Le débat sur la véracité des chiffres d’écoute de Drake s’intensifie aux États-Unis, alors qu’une plainte fédérale vise Spotify. Le géant du streaming est accusé de tolérer, voire de profiter, de réseaux de bots qui gonflent artificiellement les statistiques de grandes vedettes, au détriment des artistes émergents ou moins exposés.

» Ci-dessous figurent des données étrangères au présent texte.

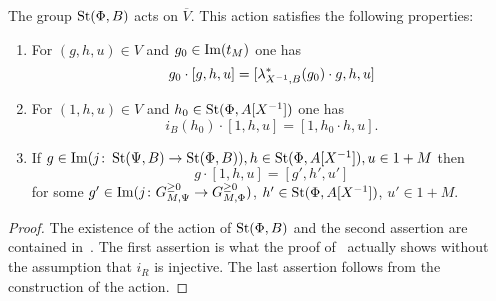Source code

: \begin{prop} \label{prop:horrocks-main} The group $\operatorname{St}(\Phi, B)$ acts on $\overline{V}$.
 This action satisfies the following properties:
    \begin{enumerate}
        \item For $(g, h, u) \in V$ and $g_0 \in \operatorname{Im}(t_M)$ one has
         \[g_0 \cdot [g, h, u] = [\lambda_{X^{-1}, B}^* (g_0) \cdot g, h, u]\]
        \item For $(1, h, u) \in V$ and $h_0 \in \operatorname{St}(\Phi, A[X^{-1}])$ one has
         \[ i_B(h_0) \cdot [1, h, u] = [1, h_0 \cdot h, u].\]
        \item If $g \in \operatorname{Im}(j\colon \operatorname{St}(\Psi, B) \to \operatorname{St}(\Phi, B)), h \in \operatorname{St}(\Phi, A[X^{-1}]), u \in 1 + M$ then
         \[ g \cdot [1, h, u] = [g', h', u']\] for some $g' \in \operatorname{Im}(j\colon G_{M, \Psi}^{\geq 0} \to G_{M, \Phi}^{\geq 0})$, $h' \in \operatorname{St}(\Phi, A[X^{-1}])$, $u'\in 1 + M$.
    \end{enumerate}
\end{prop}
\begin{proof}
    The existence of the action of $\operatorname{St}(\Phi, B)$ and the second assertion are contained in~\cite[Proposition~5.39]{LS20}.
    The first assertion is what the proof of~\cite[Lemma~5.41]{LS20} actually shows without the assumption that $i_R$ is injective.
    The last assertion follows from the construction of the action. %
\end{proof}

Cette action en justice a été initiée dimanche devant un tribunal californien par RBX, rappeur et parent de Snoop Dogg. Selon les plaignants, le succès financier de Drake serait en partie attribuable à des écoutes fictives, générant des revenus massifs pour l’artiste et des bénéfices commerciaux substantiels pour Spotify. « Cette fraude massive au streaming cause un préjudice financier considérable aux artistes, auteurs-compositeurs, producteurs et autres détenteurs de droits légitimes », stipule la plainte.
Le modèle économique de Spotify repose sur une rémunération proportionnelle au nombre d’écoutes. Les revenus issus des abonnements et de la publicité sont redistribués selon ce critère, ce qui signifie que l’inflation artificielle des écoutes de superstars réduit la part de revenus allouée aux autres créateurs.

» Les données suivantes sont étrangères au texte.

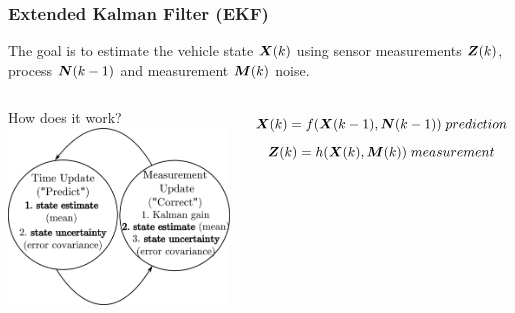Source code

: \begin{frame}\frametitle{Extended Kalman Filter (EKF)}%
The goal is to estimate the vehicle state $\boldsymbol{X}(k)$ using sensor measurements $\boldsymbol{Z}(k)$, process $\boldsymbol{N}(k-1)$ and measurement $\boldsymbol{M}(k)$ noise. \\
\begin{columns}
	\begin{block}{How does it work?}
	\centering
	\includegraphics[width=0.85\linewidth]{fig/diagram-kalman.pdf}
	\end{block} 
\vspace{-25pt}	
	\begin{equation*} 
	\boldsymbol{X}(k) = f(\boldsymbol{X}(k-1), \boldsymbol{N}(k-1)) \; prediction
	\end{equation*}
\vspace{-25pt}	
	\begin{equation*}
	\vect{Z}(k) = h(\vect{X}(k), \vect{M}(k))  \; measurement%
	\end{equation*}


\end{columns}
\end{frame}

Drake au centre des soupçons de fraude au streaming
La plainte détaille que « l’analyse des données montre que des milliards d’écoutes frauduleuses ont été générées pour les chansons de ‘l’artiste le plus streamé de tous les temps’, connu professionnellement sous le nom de Drake ». Toutefois, elle précise que le cas Drake n’est qu’un exemple emblématique d’un phénomène plus large.
Il est important de noter que la procédure collective n’accuse pas Drake, ni ne l’implique directement dans des actes répréhensibles. L’action vise à représenter une vaste catégorie d’artistes, d’auteurs-compositeurs, d’interprètes et de détenteurs de droits musicaux impactés par ces pratiques. « Le plaignant donne la parole à plus de cent mille titulaires de droits qui peuvent être dans l’incapacité ou avoir trop peur de défier Spotify, acteur puissant de l’industrie musicale dont l’inaction a causé des problèmes importants et un préjudice financier considérable », précise le dossier.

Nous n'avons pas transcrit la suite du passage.